Appendix A: Discussion of general solutions to \(f'_{i+j=0}\)

The imaginary unit is denoted by \(I\) in this appendix, and Eq. (21a) is the decomposed form of Eq. (5) using the Euler equation.

$$\begin{aligned}&\frac{1}{{2I}}\left\{ - iw_{1} c_{i} \mathrm{e}^{{I\left( {iw_{1} x + \varphi _{i} } \right) }} + iw_{1} c_{i} \mathrm{e}^{{ - I\left( {iw_{1} x + \varphi _{i} } \right) }}\right. \nonumber \\&\quad \left. - jw_{1} c_{i} \mathrm{e}^{{I\left( {jw_{1} x + \varphi _{j} } \right) }} + jw_{1} c_{j} \mathrm{e}^{{ - I\left( {jw_{1} x + \varphi _{j} } \right) }} \right\} = 0\end{aligned}$$
(21a)
$$\begin{aligned}&\frac{1}{2I}\left\{ iw_1 c_i \mathrm{e}^{-Iiw_1 x} \mathrm{e}^{-I\varphi _i }+jw_1 c_j \mathrm{e}^{-Ijw_1 x} \mathrm{e}^{-I\varphi _j }\right. \nonumber \\&\quad \left. -iw_1 c_i e^{Iiw_1 x} \mathrm{e}^{I\varphi _i }-jw_1 c_i \mathrm{e}^{Ijw_1 x} \mathrm{e}^{I\varphi _j } \right\} =0 \end{aligned}$$
(21b)
$$\begin{aligned}&Q= \mathrm{e}^{I({w_1 x})}\end{aligned}$$
(21c)
$$\begin{aligned}&x=\frac{\ln Q}{Iw_1 } \end{aligned}$$
(21d)
$$\begin{aligned}&\frac{1}{2I}\left\{ iw_1 c_i Q^{-i} \mathrm{e}^{-I\varphi _i }+jw_1 c_j Q^{-j} \mathrm{e}^{-I\varphi _j }\right. \nonumber \\&\quad \left. -iw_1 c_i Q^ie^{I\varphi _i }-jw_1 c_j Q^j \mathrm{e}^{I\varphi _j } \right\} =0 \end{aligned}$$
(21e)
$$\begin{aligned}&\frac{-1}{2IQ^j}\left\{ jw_1 c_j \mathrm{e}^{I\varphi _j }Q^{2j}+iw_1 c_i \mathrm{e}^{I\varphi _i }Q^{j+i}\right. \nonumber \\&\quad \left. -iw_1 c_i \mathrm{e}^{-I\varphi _i }Q^{j-i}-jw_1 c_j \mathrm{e}^{-I\varphi _j } \right\} =0 \end{aligned}$$
(21f)

According to Sect. 3.1, \(j\) and \(i\) are natural numbers and \(j>i>0\), and \(2j\) is the largest exponent of \(Q\). Evidently, Eq. (21f) is a high-order equation of \(Q\). According to the Abel–Ruffini theorem, the general solution for Eq. (21f) does not exist when \(j>2\). In the idealized model, \(j\) cannot be restricted below two, and arithmetical solutions to Eq. (21f) are useless for the analysis in Sect. 3. Thus, defining the intermediate variable \(t\) is a necessary step in the theoretical analysis of Sect. 3.

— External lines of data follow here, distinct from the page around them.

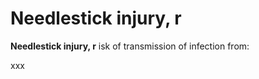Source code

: ---
---
# Needlestick injury, r

**Needlestick injury, r** isk of transmission of infection from:

xxx
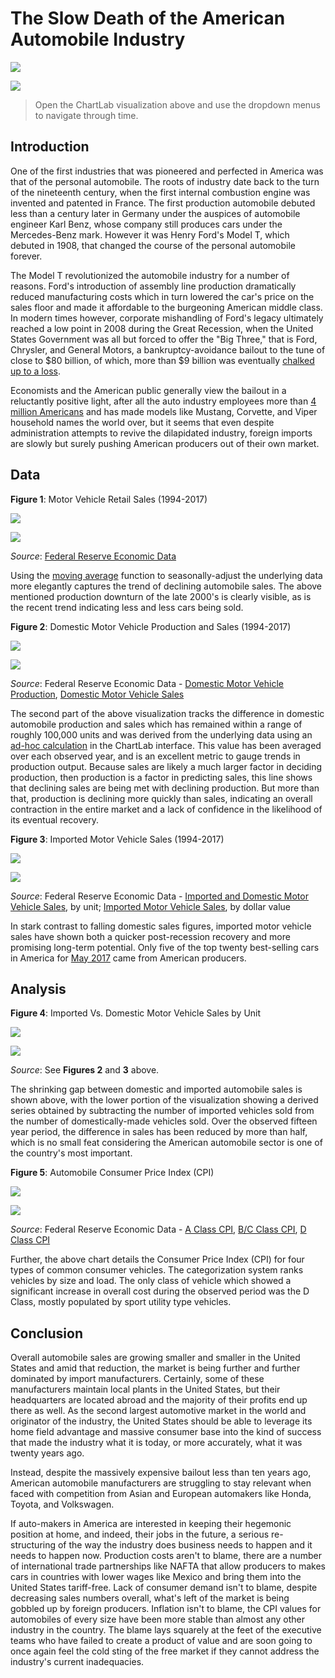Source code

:# The Slow Death of the American Automobile Industry

![](./images/title.png)

[![](./images/button.png)](https://apps.axibase.com/chartlab/8b23c4f8/#fullscreen)

> Open the ChartLab visualization above and use the dropdown menus to navigate through time.

## Introduction

One of the first industries that was pioneered and perfected in America was that of the personal automobile. The roots of
industry date back to the turn of the nineteenth century, when the first internal combustion engine was invented and patented
in France. The first production automobile debuted less than a century later in Germany under the auspices of automobile
engineer Karl Benz, whose company still produces cars under the Mercedes-Benz mark. However it was Henry Ford's Model T,
which debuted in 1908, that changed the course of the personal automobile forever.

The Model T revolutionized the automobile industry for a number of reasons. Ford's introduction of assembly line production
dramatically reduced manufacturing costs which in turn lowered the car's price on the sales floor and made it affordable to
the burgeoning American middle class. In modern times however, corporate mishandling of Ford's legacy ultimately reached a low point in 2008
during the Great Recession, when the United States Government was all but forced to offer the "Big Three," that is Ford,
Chrysler, and General Motors, a bankruptcy-avoidance bailout to the tune of close to $80 billion, of which, more than $9 billion
was eventually [chalked up to a loss](https://www.treasury.gov/initiatives/financial-stability/TARP-Programs/automotive-programs/pages/default.aspx).

Economists and the American public generally view the bailout in a reluctantly positive light, after all the auto industry
employees more than [4 million Americans](https://www.bls.gov/iag/tgs/iagauto.htm) and has made models like Mustang, Corvette,
and Viper household names the world over, but it seems that even despite administration attempts to revive the dilapidated
industry, foreign imports are slowly but surely pushing American producers out of their own market.

## Data

**Figure 1**: Motor Vehicle Retail Sales (1994-2017)

![](./images/auto-01.png)

[![](./images/button.png)](https://apps.axibase.com/chartlab/4a85afe3/2/#fullscreen)

_Source_: [Federal Reserve Economic Data](https://fred.stlouisfed.org/series/LAUTONSA)

Using the [moving average](../../how-to/database/moving-avg/README.md) function to seasonally-adjust the underlying data more elegantly captures
the trend of declining automobile sales. The above mentioned production downturn of the late 2000's is clearly visible, as is
the recent trend indicating less and less cars being sold.

**Figure 2**: Domestic Motor Vehicle Production and Sales (1994-2017)

![](./images/auto-02.png)

[![](./images/button.png)](https://apps.axibase.com/chartlab/524763cd/2/#fullscreen)

_Source_: Federal Reserve Economic Data - [Domestic Motor Vehicle Production](https://fred.stlouisfed.org/series/DAUPSA), [Domestic Motor Vehicle Sales](https://fred.stlouisfed.org/series/DAUTOSA)

The second part of the above visualization tracks the difference in domestic automobile production and sales which has remained
within a range of roughly 100,000 units and was derived from the underlying data using an [ad-hoc calculation](../../how-to/database/add-calculated-value/README.md)
in the ChartLab interface. This value has been averaged over each observed year, and is an excellent metric to gauge trends
in production output. Because sales are likely a much larger factor in deciding production, then production is a factor in
predicting sales, this line shows that declining sales are being met with declining production. But more than that, production
is declining more quickly than sales, indicating an overall contraction in the entire market and a lack of confidence
in the likelihood of its eventual recovery.

**Figure 3**: Imported Motor Vehicle Sales (1994-2017)

![](./images/auto-03.png)

[![](./images/button.png)](https://apps.axibase.com/chartlab/69221ca1/#fullscreen)

_Source_: Federal Reserve Economic Data - [Imported and Domestic Motor Vehicle Sales](https://fred.stlouisfed.org/series/LAUTONSA), by unit; [Imported Motor Vehicle Sales](https://fred.stlouisfed.org/series/B149RC1Q027SBEA), by dollar value

In stark contrast to falling domestic sales figures, imported motor vehicle sales have shown both a quicker post-recession
recovery and more promising long-term potential. Only five of the top twenty best-selling cars in America for [May 2017](http://www.goodcarbadcar.net/2017/06/top-20-best-selling-cars-in-america-may.html)
came from American producers.

## Analysis

**Figure 4**: Imported Vs. Domestic Motor Vehicle Sales by Unit

![](./images/auto-04.png)

[![](./images/button.png)](https://apps.axibase.com/chartlab/54105ebb/#fullscreen)

_Source_: See **Figures 2** and **3** above.

The shrinking gap between domestic and imported automobile sales is shown above, with the lower portion of the visualization
showing a derived series obtained by subtracting the number of imported vehicles sold from the number of domestically-made vehicles
sold. Over the observed fifteen year period, the difference in sales has been reduced by more than half, which is no small feat
considering the American automobile sector is one of the country's most important.

**Figure 5**: Automobile Consumer Price Index (CPI)

![](./images/auto-06.png)

[![](./images/button.png)](https://apps.axibase.com/chartlab/8fb94993/2/#fullscreen)

_Source_: Federal Reserve Economic Data - [A Class CPI](https://fred.stlouisfed.org/series/CUURA000SS4501A), [B/C Class CPI](https://fred.stlouisfed.org/series/CUURX000SS4501A),
[D Class CPI](https://fred.stlouisfed.org/series/CUURD000SS4501A)

Further, the above chart details the Consumer Price Index (CPI) for four types of common consumer vehicles. The categorization
system ranks vehicles by size and load. The only class of vehicle which showed a significant increase in overall cost during
the observed period was the D Class, mostly populated by sport utility type vehicles.

## Conclusion

Overall automobile sales are growing smaller and smaller in the United States and amid that reduction, the market is being
further and further dominated by import manufacturers. Certainly, some of these manufacturers maintain local plants in the
United States, but their headquarters are located abroad and the majority of their profits end up there as well. As the second largest
automotive market in the world and originator of the industry, the United States should be able to leverage its home field
advantage and massive consumer base into the kind of success that made the industry what it is today, or more accurately,
what it was twenty years ago.

Instead, despite the massively expensive bailout less than ten years ago, American automobile manufacturers are struggling
to stay relevant when faced with competition from Asian and European automakers like Honda, Toyota, and Volkswagen.

If auto-makers in America are interested in keeping their hegemonic position at home, and indeed, their jobs in the future,
a serious re-structuring of the way the industry does business needs to happen and it needs to happen now. Production costs aren't to blame, there are
a number of international trade partnerships like NAFTA that allow producers to makes cars in countries with lower wages like
Mexico and bring them into the United States tariff-free. Lack of consumer demand isn't to blame, despite decreasing sales numbers
overall, what's left of the market is being gobbled up by foreign producers. Inflation isn't to blame, the CPI values for
automobiles of every size have been more stable than almost any other industry in the country. The blame lays squarely at the
feet of the executive teams who have failed to create a product of value and are soon going to once again feel the cold sting
of the free market if they cannot address the industry's current inadequacies.
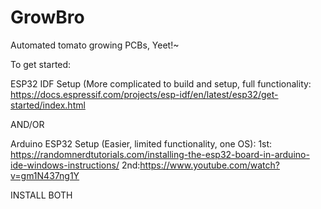# GrowBro

Automated tomato growing PCBs, Yeet!~

To get started:

ESP32 IDF Setup (More complicated to build and setup, full functionality: https://docs.espressif.com/projects/esp-idf/en/latest/esp32/get-started/index.html

AND/OR

Arduino ESP32 Setup (Easier, limited functionality, one OS):
  1st: https://randomnerdtutorials.com/installing-the-esp32-board-in-arduino-ide-windows-instructions/
  2nd:https://www.youtube.com/watch?v=gm1N437ng1Y

INSTALL BOTH
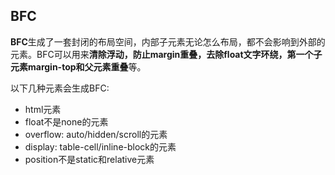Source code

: ## BFC

**BFC**生成了一套封闭的布局空间，内部子元素无论怎么布局，都不会影响到外部的元素。BFC可以用来**清除浮动，防止margin重叠，去除float文字环绕，第一个子元素margin-top和父元素重叠**等。

以下几种元素会生成BFC:

- html元素
- float不是none的元素
- overflow: auto/hidden/scroll的元素
- display: table-cell/inline-block的元素
- position不是static和relative元素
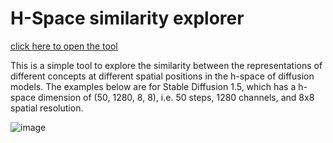 # H-Space similarity explorer

[click here to open the tool](https://todo)

This is a simple tool to explore the similarity between the representations of different concepts at different spatial positions in the h-space of diffusion models. The examples below are for Stable Diffusion 1.5, which has a h-space dimension of (50, 1280, 8, 8), i.e. 50 steps, 1280 channels, and 8x8 spatial resolution.

![image](https://github.com/JonasLoos/h-space-similarity-explorer/assets/33965649/bf895921-2616-43c7-86f4-39d5d570d21c)
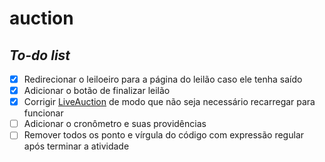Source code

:# auction

## *To-do list*

- [X] Redirecionar o leiloeiro para a página do leilão caso ele tenha saído
- [X] Adicionar o botão de finalizar leilão
- [X] Corrigir [LiveAuction](./auctioneer-app/src/pages/LiveAuction/index.tsx) de modo que não seja necessário recarregar para funcionar
- [ ] Adicionar o cronômetro e suas providências
- [ ] Remover todos os ponto e vírgula do código com expressão regular após terminar a atividade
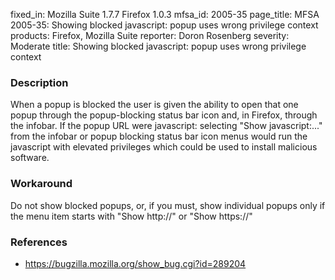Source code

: fixed_in: Mozilla Suite 1.7.7
          Firefox 1.0.3
mfsa_id: 2005-35
page_title: MFSA 2005-35: Showing blocked javascript: popup uses wrong privilege context
products: Firefox, Mozilla Suite
reporter: Doron Rosenberg
severity: Moderate
title: Showing blocked javascript: popup uses wrong privilege context

<h3>Description</h3>

<p>When a popup is blocked the user is given the ability to open that one popup
through the popup-blocking status bar icon and, in Firefox, through
the infobar. If the popup URL were javascript: selecting "Show javascript:..."
from the infobar or popup blocking status bar icon menus would run the
javascript with elevated privileges which could be used to install malicious
software.</p>

<h3>Workaround</h3>

<p>Do not show blocked popups, or, if you must, show individual popups
only if the menu item starts with "Show http://" or "Show https://"</p>

<h3>References</h3>

<ul>
<li><a href="https://bugzilla.mozilla.org/show_bug.cgi?id=289204">
https://bugzilla.mozilla.org/show_bug.cgi?id=289204</a></li>
</ul>



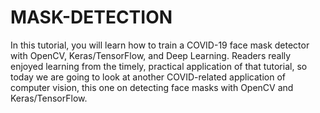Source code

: # MASK-DETECTION
In this tutorial, you will learn how to train a COVID-19 face mask detector with OpenCV, Keras/TensorFlow, and Deep Learning.
Readers really enjoyed learning from the timely, practical application of that tutorial, so today we are going to look at another COVID-related application of computer vision, this one on detecting face masks with OpenCV and Keras/TensorFlow.
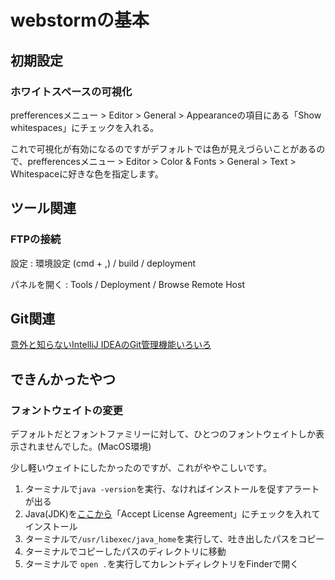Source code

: # webstormの基本


## 初期設定


### ホワイトスペースの可視化

prefferencesメニュー > Editor > General > Appearanceの項目にある「Show whitespaces」にチェックを入れる。

これで可視化が有効になるのですがデフォルトでは色が見えづらいことがあるので、prefferencesメニュー > Editor > Color & Fonts > General > Text > Whitespaceに好きな色を指定します。



## ツール関連


### FTPの接続

設定
: 環境設定 (cmd + ,) / build / deployment

パネルを開く
: Tools / Deployment / Browse Remote Host





## Git関連

[意外と知らないIntelliJ IDEAのGit管理機能いろいろ](http://qiita.com/yoppe/items/fd03607d4d4f191d32dd)



## できんかったやつ

### フォントウェイトの変更

デフォルトだとフォントファミリーに対して、ひとつのフォントウェイトしか表示されませんでした。(MacOS環境)

少し軽いウェイトにしたかったのですが、これがややこしいです。

1. ターミナルで`java -version`を実行、なければインストールを促すアラートが出る
2. Java(JDK)を[ここから](http://www.oracle.com/technetwork/java/javase/downloads/index.html)「Accept License Agreement」にチェックを入れてインストール
3. ターミナルで`/usr/libexec/java_home`を実行して、吐き出したパスをコピー
4. ターミナルでコピーしたパスのディレクトリに移動
5. ターミナルで `open .`を実行してカレントディレクトリをFinderで開く
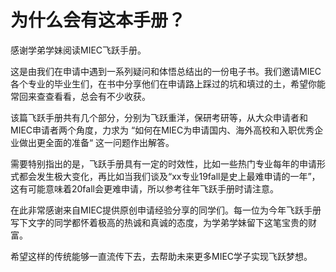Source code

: # 为什么会有这本手册？

感谢学弟学妹阅读MIEC飞跃手册。

这是由我们在申请中遇到一系列疑问和体悟总结出的一份电子书。我们邀请MIEC各个专业的毕业生们，在书中分享他们在申请路上踩过的坑和填过的土，希望你能常回来查查看看，总会有不少收获。

<!-- 值得提到的是，此处的申请更加广义，包含出国、直博、保研与就业共四项，我们邀请了各个专业在这四项中最优秀的同学来和大家谈谈申请。 -->

该篇飞跃手册共有几个部分，分别为飞跃重洋，保研考研等，从大众申请者和MIEC申请者两个角度，力求为 “如何在MIEC为申请国内、海外高校和入职优秀企业做出更全面的准备“ 这一问题作出解答。

需要特别指出的是，飞跃手册具有一定的时效性，比如一些热门专业每年的申请形式都会发生极大变化，再比如当我们谈及“xx专业19fall是史上最难申请的一年”，这有可能意味着20fall会更难申请，所以参考往年飞跃手册时请注意。

在此非常感谢来自MIEC提供原创申请经验分享的同学们。每一位为今年飞跃手册写下文字的同学都怀着极高的热诚和真诚的态度，为学弟学妹留下这笔宝贵的财富。

希望这样的传统能够一直流传下去，去帮助未来更多MIEC学子实现飞跃梦想。
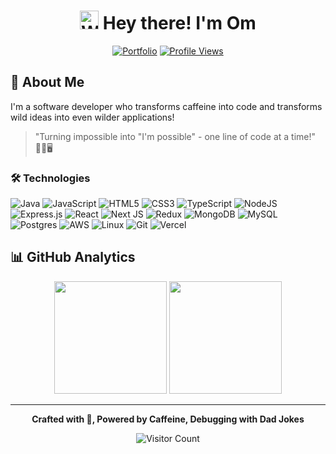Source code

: <div align="center">
 <h1>
   <img src="https://c.tenor.com/oqyUP8ollp8AAAAi/amphibia-anne-boonchuy.gif" alt="Waving hand" width="30px">
   Hey there! I'm Om 
 </h1>
 
  [![Portfolio](https://img.shields.io/badge/Portfolio-omrawat.xyz-blue?style=for-the-badge)](https://omrawat.xyz/)
  [![Profile Views](https://komarev.com/ghpvc/?username=omrawat23&style=for-the-badge)](https://github.com/omrawat23)
</div>

## 🚀 About Me

I'm a software developer who transforms caffeine into code and transforms wild ideas into even wilder applications! 

> "Turning impossible into "I'm possible" - one line of code at a time!" 💃🏻🖥️

### 🛠 Technologies
![Java](https://img.shields.io/badge/java-%23ED8B00.svg?style=for-the-badge&logo=openjdk&logoColor=white)
![JavaScript](https://img.shields.io/badge/javascript-%23323330.svg?style=for-the-badge&logo=javascript&logoColor=%23F7DF1E)
![HTML5](https://img.shields.io/badge/html5-%23E34F26.svg?style=for-the-badge&logo=html5&logoColor=white)
![CSS3](https://img.shields.io/badge/css3-%231572B6.svg?style=for-the-badge&logo=css3&logoColor=white)
![TypeScript](https://img.shields.io/badge/typescript-%23007ACC.svg?style=for-the-badge&logo=typescript&logoColor=white)
![NodeJS](https://img.shields.io/badge/node.js-6DA55F?style=for-the-badge&logo=node.js&logoColor=white)
![Express.js](https://img.shields.io/badge/express.js-%23404d59.svg?style=for-the-badge&logo=express&logoColor=%2361DAFB)
![React](https://img.shields.io/badge/react-%2320232a.svg?style=for-the-badge&logo=react&logoColor=%2361DAFB)
![Next JS](https://img.shields.io/badge/Next-black?style=for-the-badge&logo=next.js&logoColor=white)
![Redux](https://img.shields.io/badge/redux-%23593d88.svg?style=for-the-badge&logo=redux&logoColor=white)
![MongoDB](https://img.shields.io/badge/MongoDB-%234ea94b.svg?style=for-the-badge&logo=mongodb&logoColor=white)
![MySQL](https://img.shields.io/badge/mysql-%2300f.svg?style=for-the-badge&logo=mysql&logoColor=white)
![Postgres](https://img.shields.io/badge/postgres-%23316192.svg?style=for-the-badge&logo=postgresql&logoColor=white)
![AWS](https://img.shields.io/badge/AWS-%23FF9900.svg?style=for-the-badge&logo=amazon-aws&logoColor=white)
![Linux](https://img.shields.io/badge/Linux-FCC624?style=for-the-badge&logo=linux&logoColor=black)
![Git](https://img.shields.io/badge/git-%23F05033.svg?style=for-the-badge&logo=git&logoColor=white)
![Vercel](https://img.shields.io/badge/vercel-%23000000.svg?style=for-the-badge&logo=vercel&logoColor=white)

## 📊 GitHub Analytics
<div align="center">
  <img height="180em" src="https://github-readme-stats-eight-theta.vercel.app/api?username=omrawat23&show_icons=true&theme=algolia&include_all_commits=true&count_private=true"/>
  <img height="180em" src="https://github-readme-stats-eight-theta.vercel.app/api/top-langs/?username=omrawat23&layout=compact&langs_count=8&theme=algolia"/>
</div>

---

<div align="center">
 
 **Crafted with 💖, Powered by Caffeine, Debugging with Dad Jokes**
 
 ![Visitor Count](https://profile-counter.glitch.me/omrawat23/count.svg)
</div>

Appendix B: Details of the OR estimating method

The method for estimating the OR begins from the global optimum of the test function. Each dimension of the global optimum will be searched in two directions to find the points of inflection, which are found within the boundary of the OSC. The OSC for the test functions can be estimated with the coordinates of these inflecting points. The ratio for the estimated size of OSC to the size of the entire search space is the estimated value of OR. This method, however, leads unavoidably to the OR that is inaccurate. Two reasons example the inaccuracy: (1) the real points of inflection may be in the interval of two sampling points, and (2) the real figure of the OSC may differ from the estimation. These two reasons are illustrated in Fig. 11.

Fig. 11
figure 11

Reasons for inaccuracy with the OR estimating method

In Fig. 11a, the solid line denotes the real curve of the fitness function, and the dashed line denotes the false curve of the sampling process. In Fig. 11b, the solid line denotes the real region of the OSC, and the dashed line denotes the estimated OSC results. Given the first reason for the inaccuracy, increasing the sampling point is an effective way to solve the problem, but with high computational costs. Increasing the search directions can partially resolve the inaccuracy, given the second reason. This, however, also comes at the price of increased computational costs.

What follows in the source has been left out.